Whatever time you are "contracted" to be on the job will not be enough. Lesson planning, grading, and talking with parents will probably take place on your own time. Very little time is allotted in the overall framework of a work week for professional development or preparation time. It makes more and more sense to me why, back in 1872, teachers were not allowed to marry. "The experts" that give us all the advice on how to improve our teaching, assume we don't have a life outside the classroom. When I wasn't married and had no children I would spend 25-35 hours a week outside my duty day doing extra stuff for my classroom. Over the years it's become less and less. Some was organizing myself more, but some was realizing that I can't do it all and I needed balance. Now, after 23 years of teaching, I only spend about 5-15 hours a week working beyond my duty day.

How important is respect?

The older the students the less respect you will get from them. The younger the students, the more they want to please you. Parents on the other hand are a different story. It has been my experience that parents don't want to be parents. They want you to solve all the problems that they have created in their parenting, but without giving you any of the support to do so. Teachers are judged on how well they can reach each student by individualizing their education, while being a coach, activity sponsor, nurse, career advisor, parent, friend, and innovator. You will want to be everything to every child, but you will need to be more realistic and realize that you are human and can't possible be everything, for everyone.
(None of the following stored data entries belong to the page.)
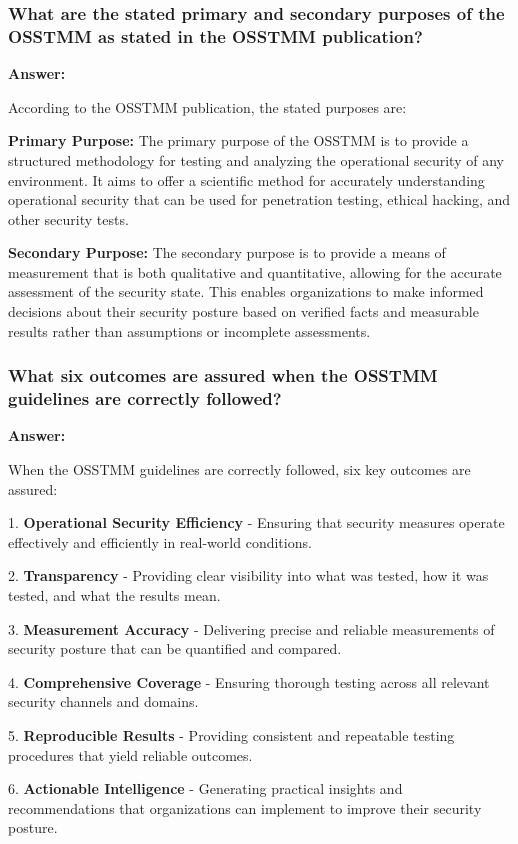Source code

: \documentclass[12pt,a4paper]{article}
\begin{document}
\subsubsection{What are the stated primary and secondary purposes of the OSSTMM as stated in the OSSTMM publication?}

\textbf{Answer:}

According to the OSSTMM publication, the stated purposes are:

\textbf{Primary Purpose:} The primary purpose of the OSSTMM is to provide a structured methodology for testing and analyzing the operational security of any environment. It aims to offer a scientific method for accurately understanding operational security that can be used for penetration testing, ethical hacking, and other security tests.

\textbf{Secondary Purpose:} The secondary purpose is to provide a means of measurement that is both qualitative and quantitative, allowing for the accurate assessment of the security state. This enables organizations to make informed decisions about their security posture based on verified facts and measurable results rather than assumptions or incomplete assessments.

\subsubsection{What six outcomes are assured when the OSSTMM guidelines are correctly followed?}

\textbf{Answer:}

When the OSSTMM guidelines are correctly followed, six key outcomes are assured:

1. \textbf{Operational Security Efficiency} - Ensuring that security measures operate effectively and efficiently in real-world conditions.

2. \textbf{Transparency} - Providing clear visibility into what was tested, how it was tested, and what the results mean.

3. \textbf{Measurement Accuracy} - Delivering precise and reliable measurements of security posture that can be quantified and compared.

4. \textbf{Comprehensive Coverage} - Ensuring thorough testing across all relevant security channels and domains.

5. \textbf{Reproducible Results} - Providing consistent and repeatable testing procedures that yield reliable outcomes.

6. \textbf{Actionable Intelligence} - Generating practical insights and recommendations that organizations can implement to improve their security posture.
\end{document}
Do you wear your emotions on your sleeve?

Teachers emotionally commit to their students. Students assume that your life revolves around them. It is not uncommon for a student to be surprised to see you out in public. You will hear some real horror stories: no food in the house, my dad hits me, parents in prison, being raised in foster care, sexual abuse, drug abuse and neglect, to name a few. You will have to develop somewhat of a thick skin or you will be an emotional basket case.

How do you deal with change, drama and lack of stability?

Be prepared for anything and everything to happen on your watch: being vomited on, 85 degree classrooms, being locked down in your classroom because of a danger in the neighborhood, having to combine your class with another because the substitute didn't show up, writing out worksheets by hand when the copier isn't working, fights and crying. Don't assume you will have enough books and desks. You may think these things are out of the norm, but out of the norm is normal.

How important is understanding?

Only someone who has been in the classroom can fully understand what it is like. You will not get a true understanding of what it is like to run your own classroom while doing student teaching. Good parents are a God send and poor parents can make your life a nightmare. The good parents understand that their children aren't angels and the bad parents think that being at the bingo hall all night while their children raise themselves at home, alone, is totally acceptable.

With all this being said, we do need more GOOD teachers. Besides parenting, it is the most undervalued and rewarding job there is.


MtnGirl said...

I went into teaching in 2000. I am leaving at the end of this school year due to the political corruptness and nonsense.....well, let's just call it abuse on the job! I don't know that I will ever return to a public school system. And I think parents would be shocked at what teachers go through in order to teach their children!

Connie said...

This is one reason why I feel great about being involved in the school system as a parent and volunteer. It is so important to me to see what is actually going on at the campus and in the classroom. And to me, it is a service of the heart just as honorable as my military service. Thank you, Teacher Tracey!